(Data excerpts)
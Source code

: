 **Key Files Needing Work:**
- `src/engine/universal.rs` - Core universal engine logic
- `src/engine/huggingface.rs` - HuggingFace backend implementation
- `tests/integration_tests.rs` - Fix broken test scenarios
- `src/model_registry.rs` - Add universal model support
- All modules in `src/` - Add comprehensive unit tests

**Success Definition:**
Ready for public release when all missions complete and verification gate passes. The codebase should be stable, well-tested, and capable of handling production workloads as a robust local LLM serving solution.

==

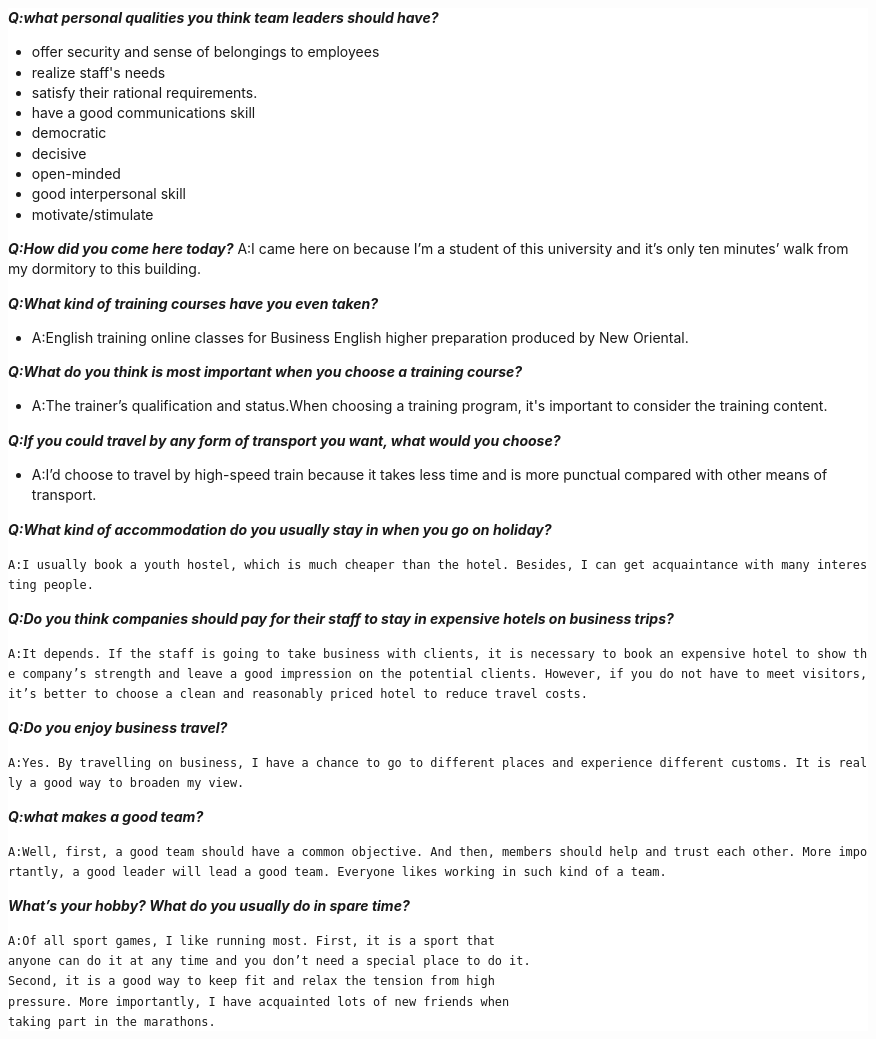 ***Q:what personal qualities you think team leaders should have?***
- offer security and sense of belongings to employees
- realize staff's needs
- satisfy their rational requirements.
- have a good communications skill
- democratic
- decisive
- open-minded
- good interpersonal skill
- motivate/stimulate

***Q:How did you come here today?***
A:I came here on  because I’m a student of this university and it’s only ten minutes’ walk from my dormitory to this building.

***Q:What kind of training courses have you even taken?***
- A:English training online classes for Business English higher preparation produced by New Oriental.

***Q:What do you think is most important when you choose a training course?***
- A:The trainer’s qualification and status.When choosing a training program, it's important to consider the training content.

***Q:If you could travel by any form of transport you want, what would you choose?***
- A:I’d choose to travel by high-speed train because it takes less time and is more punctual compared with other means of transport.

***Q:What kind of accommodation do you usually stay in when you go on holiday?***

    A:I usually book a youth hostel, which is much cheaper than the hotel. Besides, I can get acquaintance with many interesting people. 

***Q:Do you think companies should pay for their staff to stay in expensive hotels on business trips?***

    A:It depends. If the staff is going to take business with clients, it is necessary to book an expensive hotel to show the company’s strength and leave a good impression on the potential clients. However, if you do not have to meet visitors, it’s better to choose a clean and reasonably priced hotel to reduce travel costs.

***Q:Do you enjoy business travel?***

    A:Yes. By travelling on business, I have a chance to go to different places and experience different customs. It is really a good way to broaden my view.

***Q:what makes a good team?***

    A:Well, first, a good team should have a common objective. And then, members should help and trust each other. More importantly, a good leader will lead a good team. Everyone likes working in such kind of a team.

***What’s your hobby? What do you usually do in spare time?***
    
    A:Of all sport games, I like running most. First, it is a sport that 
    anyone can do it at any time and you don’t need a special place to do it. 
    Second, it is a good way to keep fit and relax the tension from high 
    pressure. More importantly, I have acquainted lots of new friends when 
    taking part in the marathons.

# DIRECTIONS
Your answer must consist solely of the lines above between the line holding "a training course?***" and the line holding "- A:I’d choose", inclusive, copied exactly.

# FINISHED TASK
***Q:What do you think is most important when you choose a training course?***
- A:The trainer’s qualification and status.When choosing a training program, it's important to consider the training content.

***Q:If you could travel by any form of transport you want, what would you choose?***
- A:I’d choose to travel by high-speed train because it takes less time and is more punctual compared with other means of transport.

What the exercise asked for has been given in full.